Would you pull out every line of the material that contains the string "elementos"?

*** Opening of Materials provided ***

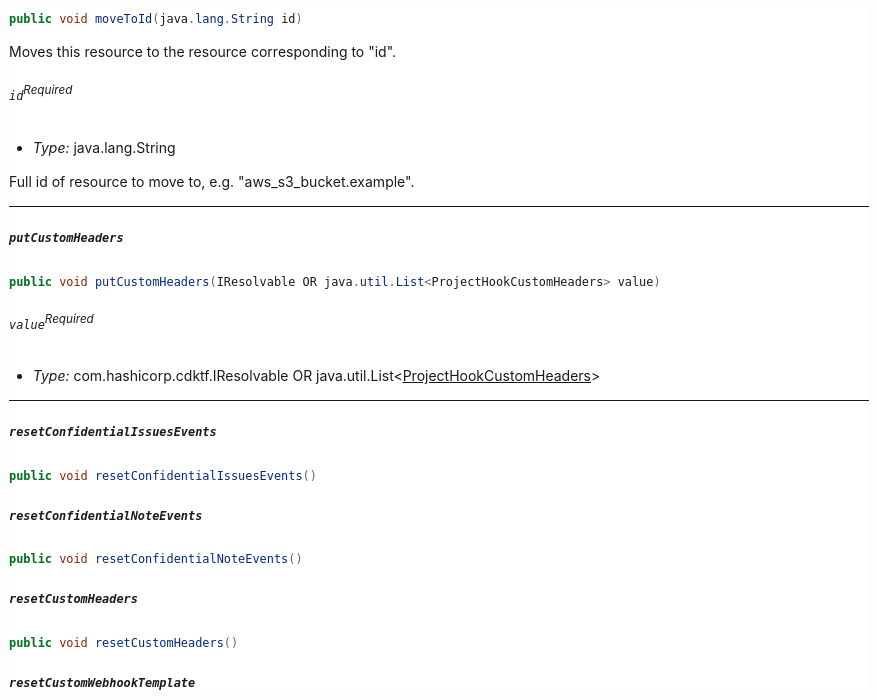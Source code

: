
 ```java
public void moveToId(java.lang.String id)
```

Moves this resource to the resource corresponding to "id".

###### `id`<sup>Required</sup> <a name="id" id="@cdktf/provider-gitlab.projectHook.ProjectHook.moveToId.parameter.id"></a>

- *Type:* java.lang.String

Full id of resource to move to, e.g. "aws_s3_bucket.example".

---

##### `putCustomHeaders` <a name="putCustomHeaders" id="@cdktf/provider-gitlab.projectHook.ProjectHook.putCustomHeaders"></a>

```java
public void putCustomHeaders(IResolvable OR java.util.List<ProjectHookCustomHeaders> value)
```

###### `value`<sup>Required</sup> <a name="value" id="@cdktf/provider-gitlab.projectHook.ProjectHook.putCustomHeaders.parameter.value"></a>

- *Type:* com.hashicorp.cdktf.IResolvable OR java.util.List<<a href="#@cdktf/provider-gitlab.projectHook.ProjectHookCustomHeaders">ProjectHookCustomHeaders</a>>

---

##### `resetConfidentialIssuesEvents` <a name="resetConfidentialIssuesEvents" id="@cdktf/provider-gitlab.projectHook.ProjectHook.resetConfidentialIssuesEvents"></a>

```java
public void resetConfidentialIssuesEvents()
```

##### `resetConfidentialNoteEvents` <a name="resetConfidentialNoteEvents" id="@cdktf/provider-gitlab.projectHook.ProjectHook.resetConfidentialNoteEvents"></a>

```java
public void resetConfidentialNoteEvents()
```

##### `resetCustomHeaders` <a name="resetCustomHeaders" id="@cdktf/provider-gitlab.projectHook.ProjectHook.resetCustomHeaders"></a>

```java
public void resetCustomHeaders()
```

##### `resetCustomWebhookTemplate` <a name="resetCustomWebhookTemplate" id="@cdktf/provider-gitlab.projectHook.ProjectHook.resetCustomWebhookTemplate"></a>
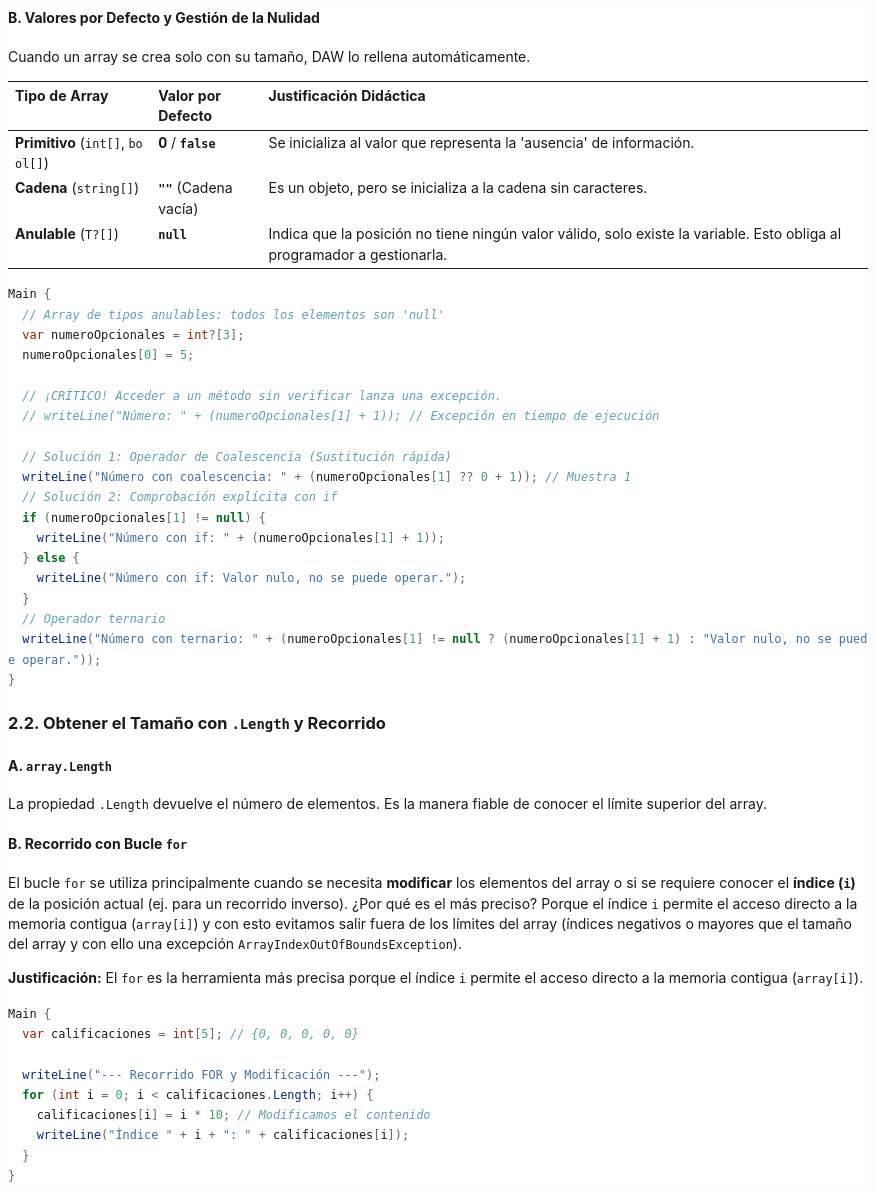 #### B. Valores por Defecto y Gestión de la Nulidad

Cuando un array se crea solo con su tamaño, DAW lo rellena automáticamente.

| Tipo de Array                     | Valor por Defecto       | Justificación Didáctica                                                                                                 |
| :-------------------------------- | :---------------------- | :---------------------------------------------------------------------------------------------------------------------- |
| **Primitivo** (`int[]`, `bool[]`) | **0** / **`false`**     | Se inicializa al valor que representa la 'ausencia' de información.                                                     |
| **Cadena** (`string[]`)           | **`""`** (Cadena vacía) | Es un objeto, pero se inicializa a la cadena sin caracteres.                                                            |
| **Anulable** (`T?[]`)             | **`null`**              | Indica que la posición no tiene ningún valor válido, solo existe la variable. Esto obliga al programador a gestionarla. |

```csharp
Main {
  // Array de tipos anulables: todos los elementos son 'null'
  var numeroOpcionales = int?[3]; 
  numeroOpcionales[0] = 5;
  
  // ¡CRÍTICO! Acceder a un método sin verificar lanza una excepción.
  // writeLine("Número: " + (numeroOpcionales[1] + 1)); // Excepción en tiempo de ejecución
  
  // Solución 1: Operador de Coalescencia (Sustitución rápida)
  writeLine("Número con coalescencia: " + (numeroOpcionales[1] ?? 0 + 1)); // Muestra 1
  // Solución 2: Comprobación explícita con if
  if (numeroOpcionales[1] != null) {
    writeLine("Número con if: " + (numeroOpcionales[1] + 1)); 
  } else {
    writeLine("Número con if: Valor nulo, no se puede operar.");
  }
  // Operador ternario
  writeLine("Número con ternario: " + (numeroOpcionales[1] != null ? (numeroOpcionales[1] + 1) : "Valor nulo, no se puede operar."));
}
```

### 2.2. Obtener el Tamaño con `.Length` y Recorrido

#### A. `array.Length`

La propiedad `.Length` devuelve el número de elementos. Es la manera fiable de conocer el límite superior del array.

#### B. Recorrido con Bucle `for`

El bucle `for` se utiliza principalmente cuando se necesita **modificar** los elementos del array o si se requiere conocer el **índice (`i`)** de la posición actual (ej. para un recorrido inverso). ¿Por qué es el más preciso? Porque el índice `i` permite el acceso directo a la memoria contigua (`array[i]`) y con esto evitamos salir fuera de los límites del array (índices negativos o mayores que el tamaño del array y con ello una excepción `ArrayIndexOutOfBoundsException`).

**Justificación:** El `for` es la herramienta más precisa porque el índice `i` permite el acceso directo a la memoria contigua (`array[i]`).

```csharp
Main {
  var calificaciones = int[5]; // {0, 0, 0, 0, 0}
  
  writeLine("--- Recorrido FOR y Modificación ---");
  for (int i = 0; i < calificaciones.Length; i++) {
    calificaciones[i] = i * 10; // Modificamos el contenido
    writeLine("Índice " + i + ": " + calificaciones[i]); 
  }
}
```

*** Close of Materials provided ***

Written solution —
  // Array de tipos anulables: todos los elementos son 'null'
La propiedad `.Length` devuelve el número de elementos. Es la manera fiable de conocer el límite superior del array.
El bucle `for` se utiliza principalmente cuando se necesita **modificar** los elementos del array o si se requiere conocer el **índice (`i`)** de la posición actual (ej. para un recorrido inverso). ¿Por qué es el más preciso? Porque el índice `i` permite el acceso directo a la memoria contigua (`array[i]`) y con esto evitamos salir fuera de los límites del array (índices negativos o mayores que el tamaño del array y con ello una excepción `ArrayIndexOutOfBoundsException`).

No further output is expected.